Faik menyebutnya dengan strategi bertahan atau survival strategy yang dilakukan dengan meningkatkan portofolio bisnis di luar penerbangan.
“Termasuk pengoperasian freighter cargo, tadinya nggak punya sekarang kita punya, ini bagian dari program untuk memanfaatkan angkutan logistik. Kita charter dengan Pelita Air yang sekarang kita punya penerbangan sembilan kali per minggu,” katanya.
Selain itu, lanjut dia, cost leadership di mana perusahaan mengurangi beban biaya yang muncul di operasional yang sifatnya tidak esensial.

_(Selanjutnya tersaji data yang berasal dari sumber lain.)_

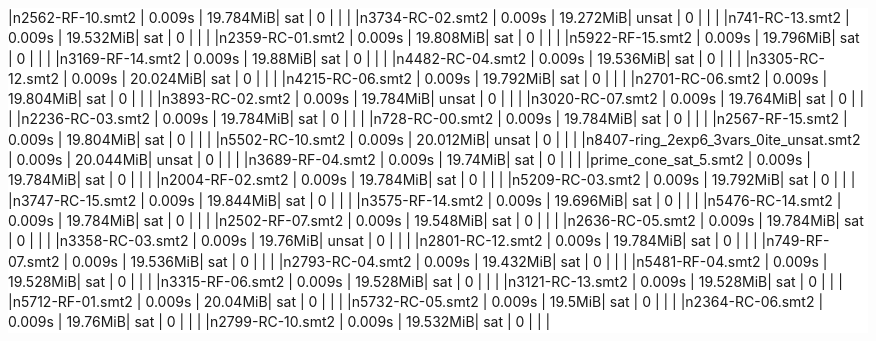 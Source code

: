 |n2562-RF-10.smt2                                             |    0.009s | 19.784MiB| sat | 0 |  |  |
|n3734-RC-02.smt2                                             |    0.009s | 19.272MiB| unsat | 0 |  |  |
|n741-RC-13.smt2                                              |    0.009s | 19.532MiB| sat | 0 |  |  |
|n2359-RC-01.smt2                                             |    0.009s | 19.808MiB| sat | 0 |  |  |
|n5922-RF-15.smt2                                             |    0.009s | 19.796MiB| sat | 0 |  |  |
|n3169-RF-14.smt2                                             |    0.009s | 19.88MiB| sat | 0 |  |  |
|n4482-RC-04.smt2                                             |    0.009s | 19.536MiB| sat | 0 |  |  |
|n3305-RC-12.smt2                                             |    0.009s | 20.024MiB| sat | 0 |  |  |
|n4215-RC-06.smt2                                             |    0.009s | 19.792MiB| sat | 0 |  |  |
|n2701-RC-06.smt2                                             |    0.009s | 19.804MiB| sat | 0 |  |  |
|n3893-RC-02.smt2                                             |    0.009s | 19.784MiB| unsat | 0 |  |  |
|n3020-RC-07.smt2                                             |    0.009s | 19.764MiB| sat | 0 |  |  |
|n2236-RC-03.smt2                                             |    0.009s | 19.784MiB| sat | 0 |  |  |
|n728-RC-00.smt2                                              |    0.009s | 19.784MiB| sat | 0 |  |  |
|n2567-RF-15.smt2                                             |    0.009s | 19.804MiB| sat | 0 |  |  |
|n5502-RC-10.smt2                                             |    0.009s | 20.012MiB| unsat | 0 |  |  |
|n8407-ring_2exp6_3vars_0ite_unsat.smt2                       |    0.009s | 20.044MiB| unsat | 0 |  |  |
|n3689-RF-04.smt2                                             |    0.009s | 19.74MiB| sat | 0 |  |  |
|prime_cone_sat_5.smt2                                        |    0.009s | 19.784MiB| sat | 0 |  |  |
|n2004-RF-02.smt2                                             |    0.009s | 19.784MiB| sat | 0 |  |  |
|n5209-RC-03.smt2                                             |    0.009s | 19.792MiB| sat | 0 |  |  |
|n3747-RC-15.smt2                                             |    0.009s | 19.844MiB| sat | 0 |  |  |
|n3575-RF-14.smt2                                             |    0.009s | 19.696MiB| sat | 0 |  |  |
|n5476-RC-14.smt2                                             |    0.009s | 19.784MiB| sat | 0 |  |  |
|n2502-RF-07.smt2                                             |    0.009s | 19.548MiB| sat | 0 |  |  |
|n2636-RC-05.smt2                                             |    0.009s | 19.784MiB| sat | 0 |  |  |
|n3358-RC-03.smt2                                             |    0.009s | 19.76MiB| unsat | 0 |  |  |
|n2801-RC-12.smt2                                             |    0.009s | 19.784MiB| sat | 0 |  |  |
|n749-RF-07.smt2                                              |    0.009s | 19.536MiB| sat | 0 |  |  |
|n2793-RC-04.smt2                                             |    0.009s | 19.432MiB| sat | 0 |  |  |
|n5481-RF-04.smt2                                             |    0.009s | 19.528MiB| sat | 0 |  |  |
|n3315-RF-06.smt2                                             |    0.009s | 19.528MiB| sat | 0 |  |  |
|n3121-RC-13.smt2                                             |    0.009s | 19.528MiB| sat | 0 |  |  |
|n5712-RF-01.smt2                                             |    0.009s | 20.04MiB| sat | 0 |  |  |
|n5732-RC-05.smt2                                             |    0.009s | 19.5MiB| sat | 0 |  |  |
|n2364-RC-06.smt2                                             |    0.009s | 19.76MiB| sat | 0 |  |  |
|n2799-RC-10.smt2                                             |    0.009s | 19.532MiB| sat | 0 |  |  | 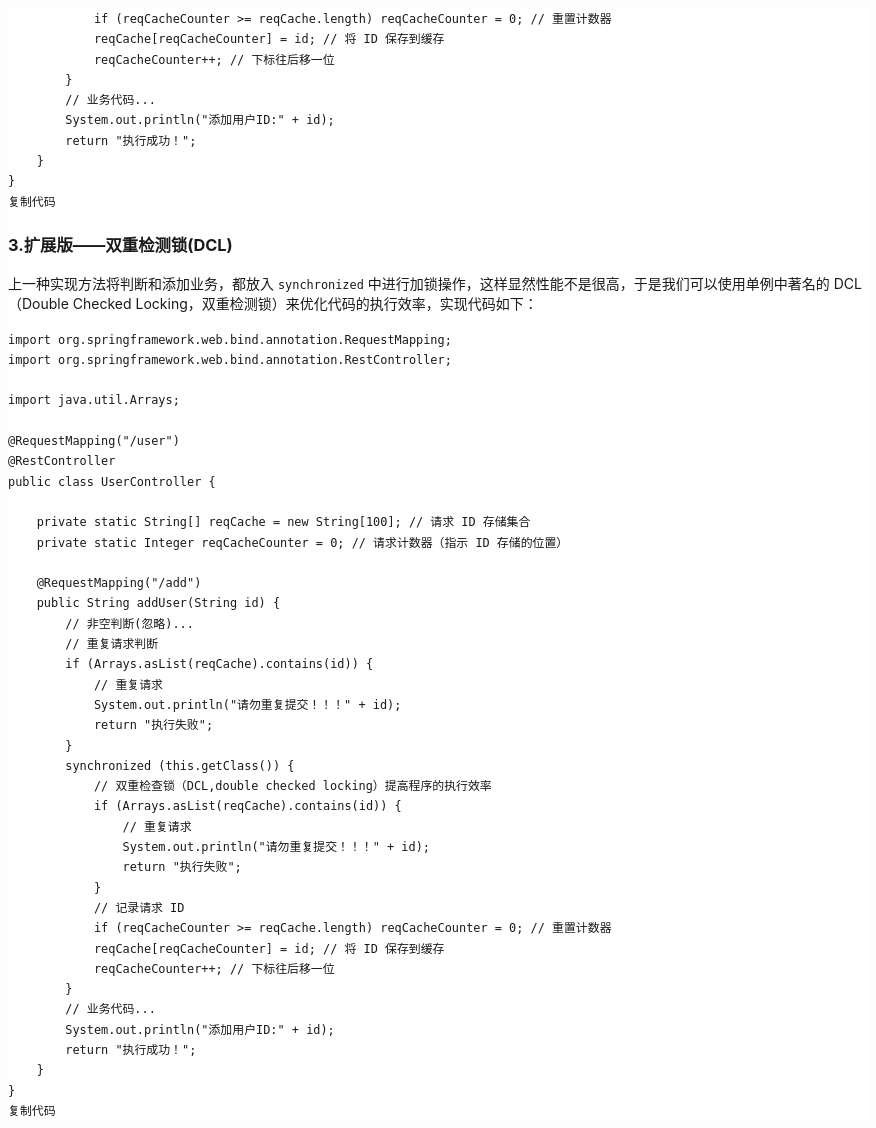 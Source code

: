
 ```
            if (reqCacheCounter >= reqCache.length) reqCacheCounter = 0; // 重置计数器
            reqCache[reqCacheCounter] = id; // 将 ID 保存到缓存
            reqCacheCounter++; // 下标往后移一位
        }
        // 业务代码...
        System.out.println("添加用户ID:" + id);
        return "执行成功！";
    }
}
复制代码
```

### 3.扩展版——双重检测锁(DCL)

上一种实现方法将判断和添加业务，都放入 `synchronized` 中进行加锁操作，这样显然性能不是很高，于是我们可以使用单例中著名的 DCL（Double Checked Locking，双重检测锁）来优化代码的执行效率，实现代码如下：

```
import org.springframework.web.bind.annotation.RequestMapping;
import org.springframework.web.bind.annotation.RestController;

import java.util.Arrays;

@RequestMapping("/user")
@RestController
public class UserController {

    private static String[] reqCache = new String[100]; // 请求 ID 存储集合
    private static Integer reqCacheCounter = 0; // 请求计数器（指示 ID 存储的位置）

    @RequestMapping("/add")
    public String addUser(String id) {
        // 非空判断(忽略)...
        // 重复请求判断
        if (Arrays.asList(reqCache).contains(id)) {
            // 重复请求
            System.out.println("请勿重复提交！！！" + id);
            return "执行失败";
        }
        synchronized (this.getClass()) {
            // 双重检查锁（DCL,double checked locking）提高程序的执行效率
            if (Arrays.asList(reqCache).contains(id)) {
                // 重复请求
                System.out.println("请勿重复提交！！！" + id);
                return "执行失败";
            }
            // 记录请求 ID
            if (reqCacheCounter >= reqCache.length) reqCacheCounter = 0; // 重置计数器
            reqCache[reqCacheCounter] = id; // 将 ID 保存到缓存
            reqCacheCounter++; // 下标往后移一位
        }
        // 业务代码...
        System.out.println("添加用户ID:" + id);
        return "执行成功！";
    }
}
复制代码
```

“Terkait cost leadership, kami coba kurangi beban biaya yang muncul di operasional sambil kita perhatikan tipe biaya yang muncul. Jadi, ada biaya-biaya yang sifatnya nonesensial bisa kita potong sampai 100 persen. Yang sifatnya kontributor ke operasional sampai 80 persen. Tapi yang sifatnya esensial seperti safety, security itu jadi mandatori di angkutan udara kita kurangi 20 persen dan yang terkait akselerator ini yang bisa beri kontribusi pendapatan lebih besar kurang 20 persen,” katanya.
Dengan upaya tersebut, AP I bisa menghemat biaya sebesar 32 persen yang sangat berpengaruh signifikan ke depannya.
Pasalnya, trafik penumpang di bandara AP I turun signifikan, sebagai contoh pada Mei lalu jumlah penumpang hanya 75.000 orang atau turun 99 persen dari kondisi normal di mana bisa mencapai 7,5 juta orang.
Seiring adanya masa adaptasi kebiasaan baru, terhitung pada 19 Juli ini ada pertumbuhan untuk trafik penerbangan yakni 35 persen, namun trafik penumpang masih jauh di kisaran 17 persen.